### Task to complete:
Every line containing "memória" should be identified and copied from the data below.

### Records to process:
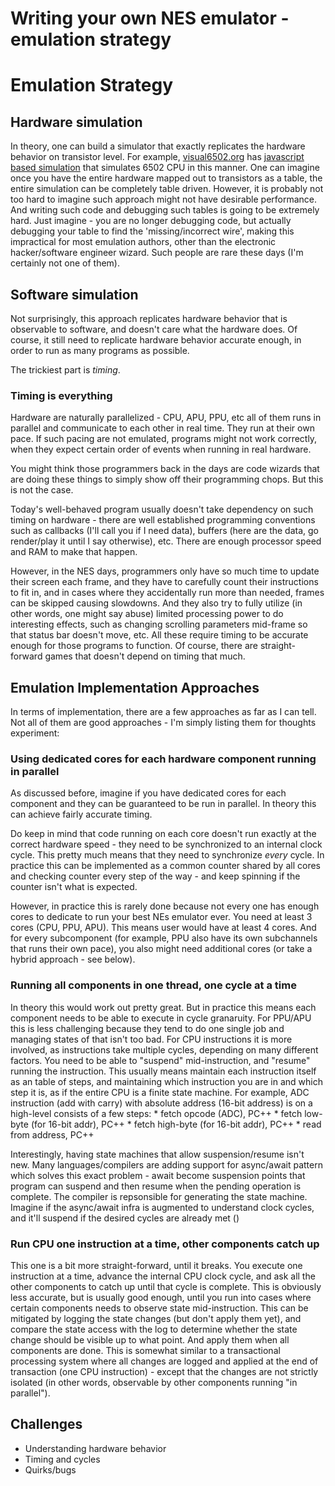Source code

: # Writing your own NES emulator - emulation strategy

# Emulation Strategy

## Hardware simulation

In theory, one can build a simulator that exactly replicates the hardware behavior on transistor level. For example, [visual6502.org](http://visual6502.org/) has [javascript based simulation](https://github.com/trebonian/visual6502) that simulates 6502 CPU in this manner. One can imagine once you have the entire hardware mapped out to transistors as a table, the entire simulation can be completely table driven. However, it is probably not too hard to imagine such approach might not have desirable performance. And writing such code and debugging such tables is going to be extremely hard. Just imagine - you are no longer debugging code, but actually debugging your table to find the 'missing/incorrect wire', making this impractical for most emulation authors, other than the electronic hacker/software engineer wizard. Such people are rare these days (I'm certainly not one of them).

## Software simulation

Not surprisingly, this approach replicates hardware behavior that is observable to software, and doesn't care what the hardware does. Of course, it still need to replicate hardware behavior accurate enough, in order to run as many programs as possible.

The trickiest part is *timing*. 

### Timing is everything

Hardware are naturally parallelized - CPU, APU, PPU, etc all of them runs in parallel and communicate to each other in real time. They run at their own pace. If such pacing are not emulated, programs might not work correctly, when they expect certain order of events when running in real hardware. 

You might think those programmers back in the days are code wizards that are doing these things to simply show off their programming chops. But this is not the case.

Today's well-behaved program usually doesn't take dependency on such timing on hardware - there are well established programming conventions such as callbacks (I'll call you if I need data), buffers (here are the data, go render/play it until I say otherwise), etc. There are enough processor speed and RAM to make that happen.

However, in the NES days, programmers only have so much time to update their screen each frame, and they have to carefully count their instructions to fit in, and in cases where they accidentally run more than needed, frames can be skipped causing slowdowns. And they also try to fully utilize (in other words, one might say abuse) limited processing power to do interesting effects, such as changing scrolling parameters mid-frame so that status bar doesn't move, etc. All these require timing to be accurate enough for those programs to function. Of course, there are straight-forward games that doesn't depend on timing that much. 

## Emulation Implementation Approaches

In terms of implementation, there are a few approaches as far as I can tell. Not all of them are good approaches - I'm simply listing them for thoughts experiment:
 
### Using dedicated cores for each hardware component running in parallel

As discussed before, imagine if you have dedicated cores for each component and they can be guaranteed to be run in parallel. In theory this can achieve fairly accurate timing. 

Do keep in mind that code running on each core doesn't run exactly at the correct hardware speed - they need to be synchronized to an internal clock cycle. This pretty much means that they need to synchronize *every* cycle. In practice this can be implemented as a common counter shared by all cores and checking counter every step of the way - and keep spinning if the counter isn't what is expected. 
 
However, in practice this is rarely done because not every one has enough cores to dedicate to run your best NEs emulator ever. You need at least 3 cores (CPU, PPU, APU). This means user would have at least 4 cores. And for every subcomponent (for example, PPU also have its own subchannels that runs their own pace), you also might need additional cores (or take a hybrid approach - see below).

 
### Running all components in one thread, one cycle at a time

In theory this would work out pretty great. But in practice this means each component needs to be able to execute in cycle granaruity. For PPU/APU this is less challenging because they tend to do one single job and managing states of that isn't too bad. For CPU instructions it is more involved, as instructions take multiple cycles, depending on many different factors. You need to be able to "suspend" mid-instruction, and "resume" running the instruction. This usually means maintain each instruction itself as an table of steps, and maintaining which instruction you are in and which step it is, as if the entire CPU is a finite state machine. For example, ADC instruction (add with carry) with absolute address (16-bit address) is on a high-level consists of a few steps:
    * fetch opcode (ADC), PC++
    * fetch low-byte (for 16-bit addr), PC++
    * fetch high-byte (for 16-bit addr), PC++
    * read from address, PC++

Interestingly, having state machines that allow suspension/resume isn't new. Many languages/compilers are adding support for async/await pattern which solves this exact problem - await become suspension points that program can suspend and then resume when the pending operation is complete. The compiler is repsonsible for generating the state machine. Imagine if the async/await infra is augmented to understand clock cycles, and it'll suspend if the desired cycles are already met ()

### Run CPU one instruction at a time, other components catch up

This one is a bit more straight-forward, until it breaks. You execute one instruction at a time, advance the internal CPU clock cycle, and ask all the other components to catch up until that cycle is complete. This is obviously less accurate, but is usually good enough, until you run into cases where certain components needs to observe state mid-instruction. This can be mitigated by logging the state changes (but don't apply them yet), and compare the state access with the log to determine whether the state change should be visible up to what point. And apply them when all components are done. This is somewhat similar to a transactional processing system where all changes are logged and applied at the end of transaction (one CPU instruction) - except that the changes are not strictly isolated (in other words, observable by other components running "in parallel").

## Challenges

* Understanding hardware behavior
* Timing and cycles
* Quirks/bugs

--

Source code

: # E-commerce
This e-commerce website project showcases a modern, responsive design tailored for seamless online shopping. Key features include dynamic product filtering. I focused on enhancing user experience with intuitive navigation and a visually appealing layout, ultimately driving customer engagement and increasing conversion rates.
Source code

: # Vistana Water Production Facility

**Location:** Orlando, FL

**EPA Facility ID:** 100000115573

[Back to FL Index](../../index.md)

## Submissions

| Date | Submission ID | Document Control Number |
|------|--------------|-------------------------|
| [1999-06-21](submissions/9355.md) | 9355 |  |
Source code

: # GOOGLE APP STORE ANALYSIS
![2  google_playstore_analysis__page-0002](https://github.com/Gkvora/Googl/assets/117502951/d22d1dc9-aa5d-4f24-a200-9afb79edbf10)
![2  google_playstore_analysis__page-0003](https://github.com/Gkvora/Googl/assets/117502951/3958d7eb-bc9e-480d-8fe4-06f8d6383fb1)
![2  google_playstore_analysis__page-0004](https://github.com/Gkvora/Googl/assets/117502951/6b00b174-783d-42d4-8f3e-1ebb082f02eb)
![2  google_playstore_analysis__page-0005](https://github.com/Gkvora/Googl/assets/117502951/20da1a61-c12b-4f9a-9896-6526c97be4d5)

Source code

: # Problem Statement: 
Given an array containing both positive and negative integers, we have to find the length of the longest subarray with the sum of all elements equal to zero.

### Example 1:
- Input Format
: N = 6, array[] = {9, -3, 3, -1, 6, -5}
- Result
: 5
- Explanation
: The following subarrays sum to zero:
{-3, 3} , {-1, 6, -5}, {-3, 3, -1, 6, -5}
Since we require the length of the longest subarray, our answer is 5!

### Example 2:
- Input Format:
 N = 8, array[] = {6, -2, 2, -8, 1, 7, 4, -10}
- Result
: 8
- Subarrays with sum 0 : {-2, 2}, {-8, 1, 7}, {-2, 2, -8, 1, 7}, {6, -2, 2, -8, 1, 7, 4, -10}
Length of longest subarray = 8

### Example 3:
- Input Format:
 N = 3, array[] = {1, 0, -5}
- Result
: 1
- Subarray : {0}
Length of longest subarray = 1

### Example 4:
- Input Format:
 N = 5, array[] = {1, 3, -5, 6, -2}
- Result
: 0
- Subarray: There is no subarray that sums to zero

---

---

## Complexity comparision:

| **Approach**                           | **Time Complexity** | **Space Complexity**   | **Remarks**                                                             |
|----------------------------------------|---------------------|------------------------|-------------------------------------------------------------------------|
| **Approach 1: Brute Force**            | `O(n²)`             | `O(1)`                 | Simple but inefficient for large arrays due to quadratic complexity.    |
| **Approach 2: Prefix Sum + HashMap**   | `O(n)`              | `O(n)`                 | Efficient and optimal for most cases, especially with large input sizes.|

* * *

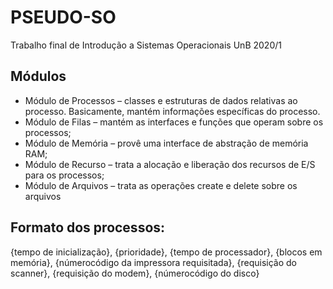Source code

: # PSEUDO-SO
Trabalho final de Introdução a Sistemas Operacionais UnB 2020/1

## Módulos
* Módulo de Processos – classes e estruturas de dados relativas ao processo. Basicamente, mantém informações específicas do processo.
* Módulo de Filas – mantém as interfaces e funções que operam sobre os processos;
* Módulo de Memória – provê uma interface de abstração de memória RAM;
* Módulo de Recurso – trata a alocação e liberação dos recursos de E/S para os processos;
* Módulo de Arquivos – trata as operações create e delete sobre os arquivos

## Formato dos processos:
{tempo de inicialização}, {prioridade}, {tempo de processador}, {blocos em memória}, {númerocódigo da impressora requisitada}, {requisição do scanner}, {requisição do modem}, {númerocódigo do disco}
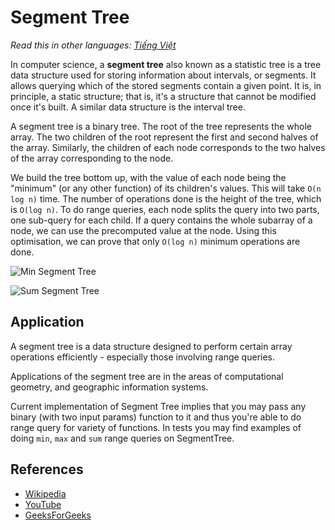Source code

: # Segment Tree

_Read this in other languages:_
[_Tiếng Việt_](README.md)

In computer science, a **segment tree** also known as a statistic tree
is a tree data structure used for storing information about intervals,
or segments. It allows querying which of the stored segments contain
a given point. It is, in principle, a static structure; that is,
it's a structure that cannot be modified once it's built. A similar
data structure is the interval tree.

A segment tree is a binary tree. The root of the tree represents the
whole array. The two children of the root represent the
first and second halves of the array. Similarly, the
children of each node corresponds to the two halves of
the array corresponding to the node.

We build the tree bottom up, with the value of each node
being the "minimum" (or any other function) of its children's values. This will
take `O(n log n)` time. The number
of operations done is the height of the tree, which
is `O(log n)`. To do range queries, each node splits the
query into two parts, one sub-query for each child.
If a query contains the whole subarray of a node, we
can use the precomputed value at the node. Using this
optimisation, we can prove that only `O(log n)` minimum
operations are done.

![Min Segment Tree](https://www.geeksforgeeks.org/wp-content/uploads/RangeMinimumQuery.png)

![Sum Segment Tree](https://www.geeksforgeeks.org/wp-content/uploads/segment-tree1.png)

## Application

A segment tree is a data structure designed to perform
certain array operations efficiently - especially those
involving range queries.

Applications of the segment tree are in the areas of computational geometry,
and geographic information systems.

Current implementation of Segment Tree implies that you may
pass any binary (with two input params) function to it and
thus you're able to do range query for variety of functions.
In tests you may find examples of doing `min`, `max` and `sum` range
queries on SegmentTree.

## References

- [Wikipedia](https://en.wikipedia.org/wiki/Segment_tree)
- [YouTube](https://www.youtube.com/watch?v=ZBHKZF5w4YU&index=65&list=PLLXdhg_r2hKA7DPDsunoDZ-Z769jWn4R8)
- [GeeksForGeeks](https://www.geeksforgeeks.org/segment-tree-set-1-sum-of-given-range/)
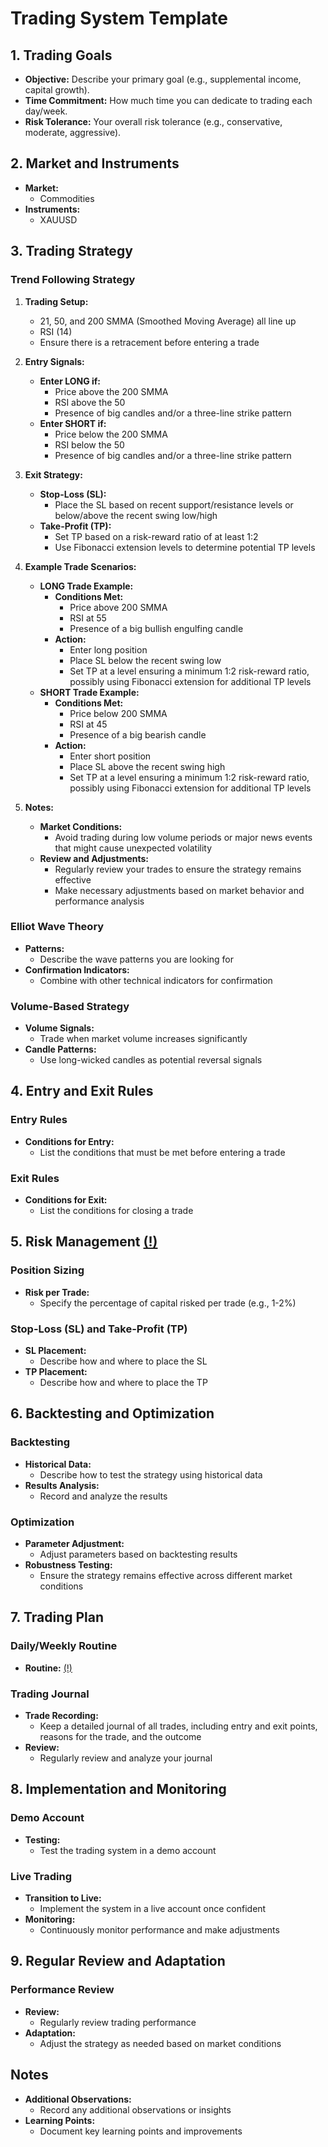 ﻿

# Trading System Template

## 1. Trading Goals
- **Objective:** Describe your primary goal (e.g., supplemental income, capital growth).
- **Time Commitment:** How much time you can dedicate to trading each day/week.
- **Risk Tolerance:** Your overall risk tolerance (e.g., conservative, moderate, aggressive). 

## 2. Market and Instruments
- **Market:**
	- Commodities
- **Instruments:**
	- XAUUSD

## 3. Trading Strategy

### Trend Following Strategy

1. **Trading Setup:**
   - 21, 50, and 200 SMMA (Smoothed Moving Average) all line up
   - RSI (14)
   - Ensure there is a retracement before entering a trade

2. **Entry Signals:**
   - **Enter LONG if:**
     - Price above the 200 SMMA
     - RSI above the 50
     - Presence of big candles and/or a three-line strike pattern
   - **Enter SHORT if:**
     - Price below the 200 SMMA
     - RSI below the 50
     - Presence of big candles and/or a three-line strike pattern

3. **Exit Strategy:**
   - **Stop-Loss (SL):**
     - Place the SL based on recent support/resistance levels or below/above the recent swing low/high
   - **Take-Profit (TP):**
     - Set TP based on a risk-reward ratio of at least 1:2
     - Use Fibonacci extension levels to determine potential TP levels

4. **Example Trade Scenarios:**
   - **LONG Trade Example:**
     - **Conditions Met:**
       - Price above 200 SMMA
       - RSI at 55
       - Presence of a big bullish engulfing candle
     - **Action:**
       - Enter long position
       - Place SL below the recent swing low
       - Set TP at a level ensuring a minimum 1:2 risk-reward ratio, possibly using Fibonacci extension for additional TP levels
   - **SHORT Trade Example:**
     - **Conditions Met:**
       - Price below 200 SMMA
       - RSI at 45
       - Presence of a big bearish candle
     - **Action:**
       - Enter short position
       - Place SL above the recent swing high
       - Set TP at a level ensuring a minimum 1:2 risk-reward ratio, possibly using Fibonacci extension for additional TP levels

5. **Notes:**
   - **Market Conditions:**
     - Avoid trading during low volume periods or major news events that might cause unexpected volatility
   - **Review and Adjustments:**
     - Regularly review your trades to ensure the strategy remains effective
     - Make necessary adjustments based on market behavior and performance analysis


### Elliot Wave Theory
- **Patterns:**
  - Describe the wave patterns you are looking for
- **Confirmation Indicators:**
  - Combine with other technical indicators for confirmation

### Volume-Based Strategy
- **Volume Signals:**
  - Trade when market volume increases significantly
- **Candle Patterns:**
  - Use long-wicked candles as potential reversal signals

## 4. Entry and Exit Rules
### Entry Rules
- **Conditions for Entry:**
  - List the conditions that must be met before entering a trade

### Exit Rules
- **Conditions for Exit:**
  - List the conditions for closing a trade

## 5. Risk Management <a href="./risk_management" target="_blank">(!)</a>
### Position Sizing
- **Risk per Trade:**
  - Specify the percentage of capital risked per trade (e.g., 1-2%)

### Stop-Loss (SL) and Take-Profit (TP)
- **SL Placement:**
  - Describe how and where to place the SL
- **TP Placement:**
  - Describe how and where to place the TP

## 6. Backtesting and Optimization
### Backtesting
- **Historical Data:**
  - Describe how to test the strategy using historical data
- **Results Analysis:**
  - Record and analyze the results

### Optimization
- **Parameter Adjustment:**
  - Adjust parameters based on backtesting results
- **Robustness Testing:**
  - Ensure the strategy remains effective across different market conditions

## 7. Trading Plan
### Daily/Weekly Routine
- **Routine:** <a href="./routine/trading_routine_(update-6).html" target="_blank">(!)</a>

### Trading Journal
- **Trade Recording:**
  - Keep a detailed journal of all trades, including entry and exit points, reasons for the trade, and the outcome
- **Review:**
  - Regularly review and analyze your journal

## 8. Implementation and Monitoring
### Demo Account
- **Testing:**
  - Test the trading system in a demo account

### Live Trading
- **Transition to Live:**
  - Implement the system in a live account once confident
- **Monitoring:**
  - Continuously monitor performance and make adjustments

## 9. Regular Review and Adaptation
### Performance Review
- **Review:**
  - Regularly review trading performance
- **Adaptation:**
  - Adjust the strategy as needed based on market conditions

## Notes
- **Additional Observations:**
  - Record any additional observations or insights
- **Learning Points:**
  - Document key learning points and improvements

### Worked solution:
* Módulo de Memória – provê uma interface de abstração de memória RAM;
{tempo de inicialização}, {prioridade}, {tempo de processador}, {blocos em memória}, {númerocódigo da impressora requisitada}, {requisição do scanner}, {requisição do modem}, {númerocódigo do disco}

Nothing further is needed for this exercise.